A entidade busca também voluntários. “As portas estão abertas para qualquer tipo de voluntariado. Seja médico, seja você que queira conhecer o trabalho e nos ajudar com as oficinas. Precisamos de doação para oficinas, doações de lã, linha, agulhas para crochê e tricô, são coisas banais para uns, mas para a gente não é, porque tem custo e nós não temos dinheiro para isso”, afirmou Gilda. Os interessados também podem colaborar com doações via PIX pelo CNPJ 38.232.978/0002-32.
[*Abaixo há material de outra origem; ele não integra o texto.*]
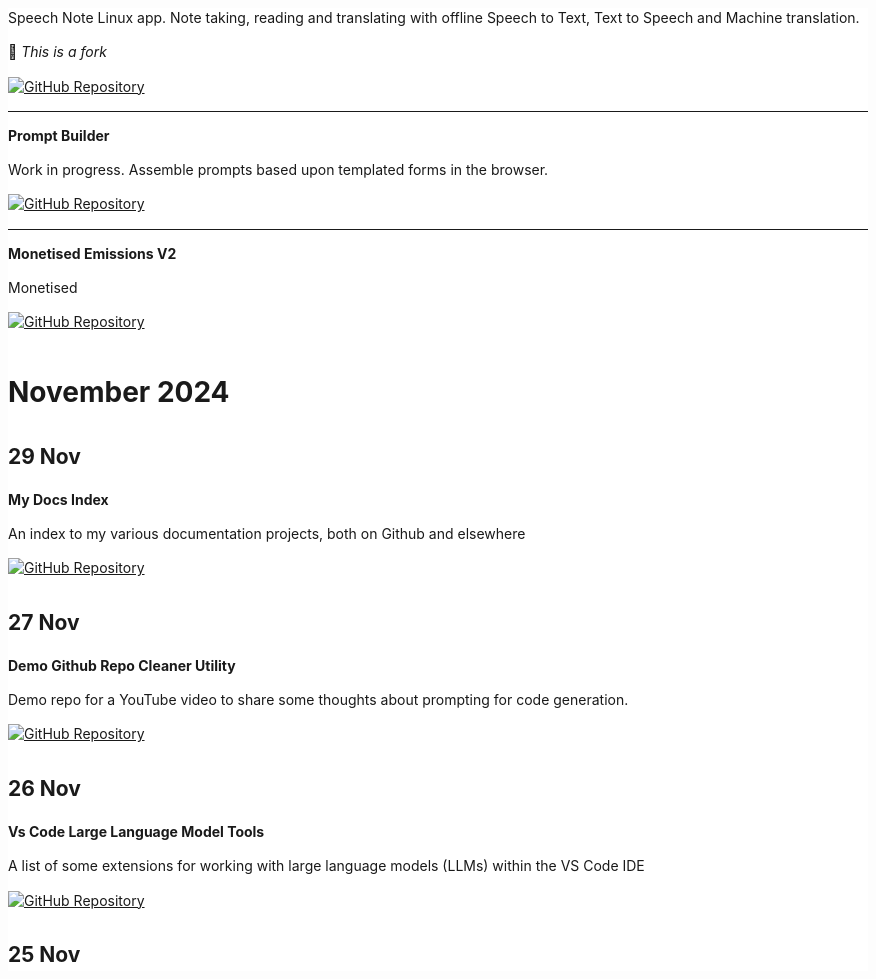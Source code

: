 Speech Note Linux app. Note taking, reading and translating with offline Speech to Text, Text to Speech and Machine translation.

🔱 *This is a fork*

[![GitHub Repository](https://img.shields.io/badge/GitHub-Repository-blue)](https://github.com/danielrosehill/dsnote)

---

**Prompt Builder**

Work in progress. Assemble prompts based upon templated forms in the browser. 

[![GitHub Repository](https://img.shields.io/badge/GitHub-Repository-blue)](https://github.com/danielrosehill/Prompt-Builder)

---

**Monetised Emissions V2**

Monetised

[![GitHub Repository](https://img.shields.io/badge/GitHub-Repository-blue)](https://github.com/danielrosehill/Monetised-Emissions-V2)

# November 2024 <a id='2024-november'></a>

## 29 Nov

**My Docs Index**

An index to my various documentation projects, both on Github and elsewhere

[![GitHub Repository](https://img.shields.io/badge/GitHub-Repository-blue)](https://github.com/danielrosehill/My-Docs-Index)

## 27 Nov

**Demo Github Repo Cleaner Utility**

Demo repo for a YouTube video to share some thoughts about prompting for code generation.

[![GitHub Repository](https://img.shields.io/badge/GitHub-Repository-blue)](https://github.com/danielrosehill/Demo-Github-Repo-Cleaner-Utility)

## 26 Nov

**Vs Code Large Language Model Tools**

A list of some extensions for working with large language models (LLMs) within the VS Code IDE

[![GitHub Repository](https://img.shields.io/badge/GitHub-Repository-blue)](https://github.com/danielrosehill/VS-Code-LLM-Tools)

## 25 Nov
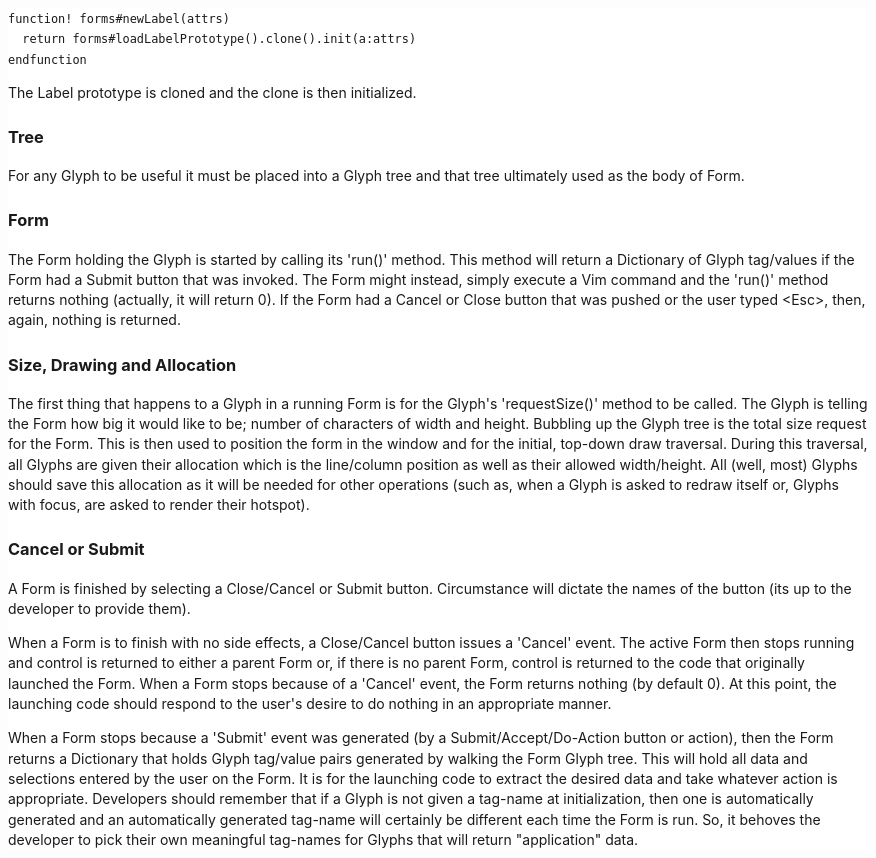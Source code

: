     function! forms#newLabel(attrs)
      return forms#loadLabelPrototype().clone().init(a:attrs)
    endfunction

The Label prototype is cloned and the clone is then initialized.
            
### Tree
For any Glyph to be useful it must be placed into a Glyph tree
and that tree ultimately used as the body of Form.
            
### Form
The Form holding the Glyph is started by calling its 'run()' method.
This method will return a Dictionary of Glyph tag/values if the Form
had a Submit button that was invoked. The Form might instead, simply
execute a Vim command and the 'run()' method returns nothing
(actually, it will return 0). If the Form had a Cancel or Close
button that was pushed or the user typed &lt;Esc>, then, again, nothing
is returned.
            
### Size, Drawing and Allocation
The first thing that happens to a Glyph in a running Form is for the
Glyph's 'requestSize()' method to be called. The Glyph is telling
the Form how big it would like to be; number of characters of width
and height. Bubbling up the Glyph tree is the total size request for
the Form. This is then used to position the form in the window and
for the initial, top-down draw traversal.  During this traversal,
all Glyphs are given their allocation which is the line/column
position as well as their allowed width/height.  All (well, most)
Glyphs should save this allocation as it will be needed for other
operations (such as, when a Glyph is asked to redraw itself or,
Glyphs with focus, are asked to render their hotspot).
            
### Cancel or Submit
A Form is finished by selecting a Close/Cancel or Submit button.
Circumstance will dictate the names of the button (its up to the 
developer to provide them). 
          
When a Form is to finish with no side effects, a Close/Cancel button
issues a 'Cancel' event.  The active Form then stops running and
control is returned to either a parent Form or, if there is no
parent Form, control is returned to the code that originally
launched the Form. When a Form stops because of a 'Cancel' event,
the Form returns nothing (by default 0).  At this point, the
launching code should respond to the user's desire to do nothing in
an appropriate manner.

When a Form stops because a 'Submit' event was generated (by a
Submit/Accept/Do-Action button or action), then the Form returns a
Dictionary that holds Glyph tag/value pairs generated by walking the
Form Glyph tree. This will hold all data and selections entered by
the user on the Form. It is for the launching code to extract the
desired data and take whatever action is appropriate.  Developers
should remember that if a Glyph is not given a tag-name at
initialization, then one is automatically generated and an
automatically generated tag-name will certainly be different each
time the Form is run. So, it behoves the developer to pick their own
meaningful tag-names for Glyphs that will return "application" data.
Para finalizar, Gilda contou mais um pouco de sua trajetória e convidou para que todos façam parte da inclusão: “Na minha profissão eu aprendi sempre a me colocar no lugar do outro. Quando eu me coloquei no lugar do surdo, me doeu demais, porque o silêncio dói. Eles vivem em silêncio a vida inteira, eu me sinto porta-voz deles. Eu gostaria que cada um se colocasse no lugar de qualquer deficiente, não só do surdo. O que a gente não quer para gente, também não desejamos para o outro. Então se eu posso fazer o dia de alguém melhor, estou fazendo isso. Que essa inclusão seja real, e que possamos dar condições para que eles entrem em qualquer lugar e sejam atendidos dignamente”.